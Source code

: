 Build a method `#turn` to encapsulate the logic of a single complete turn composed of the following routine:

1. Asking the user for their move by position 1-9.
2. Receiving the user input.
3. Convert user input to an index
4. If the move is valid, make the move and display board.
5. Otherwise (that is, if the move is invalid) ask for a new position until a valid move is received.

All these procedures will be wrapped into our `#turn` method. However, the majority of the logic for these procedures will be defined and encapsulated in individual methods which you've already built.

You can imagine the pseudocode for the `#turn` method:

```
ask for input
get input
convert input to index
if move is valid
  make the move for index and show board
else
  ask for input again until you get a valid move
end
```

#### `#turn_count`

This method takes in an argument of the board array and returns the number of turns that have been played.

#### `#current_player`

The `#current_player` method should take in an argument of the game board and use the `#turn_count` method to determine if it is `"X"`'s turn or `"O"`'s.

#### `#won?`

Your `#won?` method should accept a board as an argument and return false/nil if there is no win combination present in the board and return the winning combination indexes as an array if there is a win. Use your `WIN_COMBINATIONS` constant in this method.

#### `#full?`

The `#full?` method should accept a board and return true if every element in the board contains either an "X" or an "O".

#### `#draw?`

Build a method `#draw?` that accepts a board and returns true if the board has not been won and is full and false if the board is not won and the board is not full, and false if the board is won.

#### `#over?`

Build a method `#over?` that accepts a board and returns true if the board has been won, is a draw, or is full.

○ ○ ○ ○ ○ ○ ○

Filter the entries above and copy only the lines that hold "input".

▸ YOUR SOLUTION
2. Receiving the user input.
3. Convert user input to an index
ask for input
get input
convert input to index
  ask for input again until you get a valid move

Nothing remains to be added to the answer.